Task — If a line in the data holds the string "public", list it.

Input —
* * * *

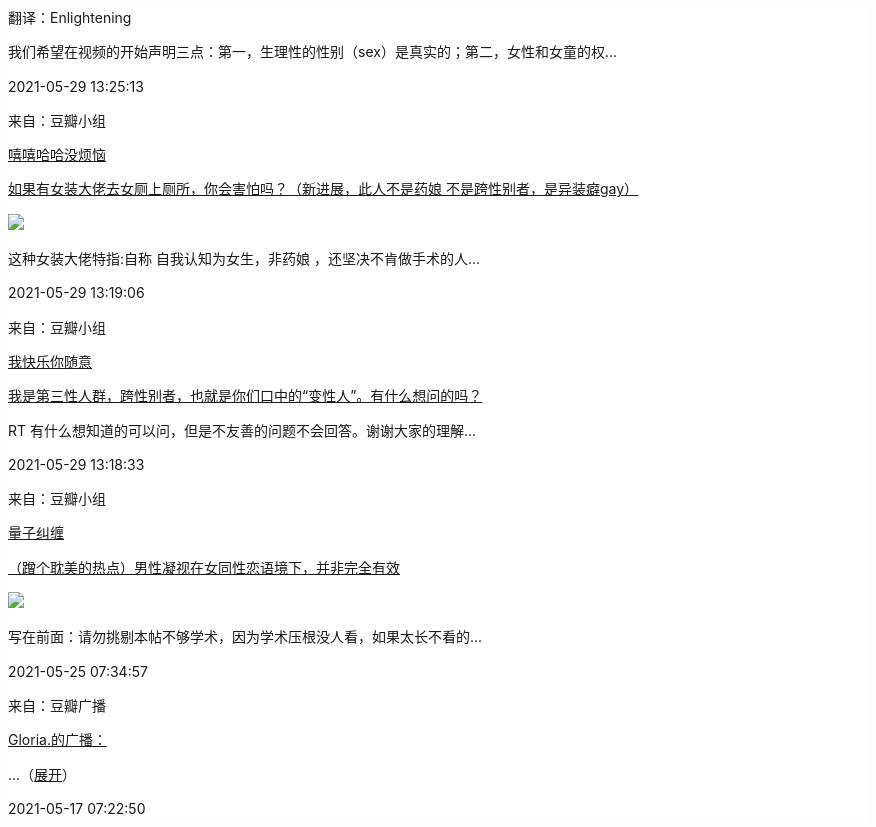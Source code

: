 翻译：Enlightening 

我们希望在视频的开始声明三点：第一，生理性的性别（sex）是真实的；第二，女性和女童的权...

2021-05-29 13:25:13 

来自：豆瓣小组

[嘻嘻哈哈没烦恼](https://www.douban.com/people/218331603/)

[如果有女装大佬去女厕上厕所，你会害怕吗？（新进展，此人不是药娘 不是跨性别者，是异装癖gay）](https://www.douban.com/group/topic/196951516/)

[![](https://img9.doubanio.com/view/group_topic/large/public/p350651844.jpg)](https://www.douban.com/group/topic/196951516/)

这种女装大佬特指:自称 自我认知为女生，非药娘 ，还坚决不肯做手术的人...

2021-05-29 13:19:06 

来自：豆瓣小组

[我快乐你随意](https://www.douban.com/people/56036366/)

[我是第三性人群，跨性别者，也就是你们口中的“变性人”。有什么想问的吗？](https://www.douban.com/group/topic/211724568/)

RT 有什么想知道的可以问，但是不友善的问题不会回答。谢谢大家的理解...

2021-05-29 13:18:33 

来自：豆瓣小组

[量子纠缠](https://www.douban.com/people/Fubao2099/)

[（蹭个耽美的热点）男性凝视在女同性恋语境下，并非完全有效](https://www.douban.com/group/topic/215745861/)

[![](https://img3.doubanio.com/view/group_topic/large/public/p414966752.jpg)](https://www.douban.com/group/topic/215745861/)

写在前面：请勿挑剔本帖不够学术，因为学术压根没人看，如果太长不看的...

2021-05-25 07:34:57 

来自：豆瓣广播

[Gloria.的广播：](https://www.douban.com/people/Whi-White-River/status/3437918614/)

...（[展开](javascript:;;)）

2021-05-17 07:22:50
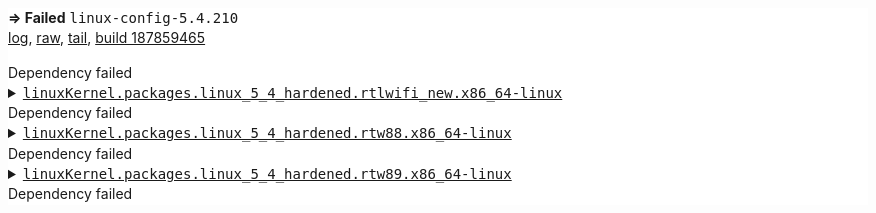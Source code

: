 <b>=> Failed</b> <tt>linux-config-5.4.210</tt> <br /> <a href='https://hydra.nixos.org/build/187860076/nixlog/1'>log</a>, <a href='https://hydra.nixos.org/build/187860076/nixlog/1/raw'>raw</a>, <a href='https://hydra.nixos.org/build/187860076/nixlog/1/tail'>tail</a>, <a href='https://hydra.nixos.org/build/187859465'>build 187859465</a>
</li>
</ul>
</details>
</td>
<td>Dependency failed</td>
</tr>
<tr>
<td>
<details><summary>
<tt><a href='https://hydra.nixos.org/build/187860574'>linuxKernel.packages.linux_5_4_hardened.rtlwifi_new.x86_64-linux</a></tt>
</summary></details>
</td>
<td>Dependency failed</td>
</tr>
<tr>
<td>
<details><summary>
<tt><a href='https://hydra.nixos.org/build/187859908'>linuxKernel.packages.linux_5_4_hardened.rtw88.x86_64-linux</a></tt>
</summary></details>
</td>
<td>Dependency failed</td>
</tr>
<tr>
<td>
<details><summary>
<tt><a href='https://hydra.nixos.org/build/187859080'>linuxKernel.packages.linux_5_4_hardened.rtw89.x86_64-linux</a></tt>
</summary></details>
</td>
<td>Dependency failed</td>
</tr>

* * * *

Completed exercise —
[![](https://img9.doubanio.com/view/group_topic/large/public/p350651844.jpg)](https://www.douban.com/group/topic/196951516/)
[![](https://img3.doubanio.com/view/group_topic/large/public/p414966752.jpg)](https://www.douban.com/group/topic/215745861/)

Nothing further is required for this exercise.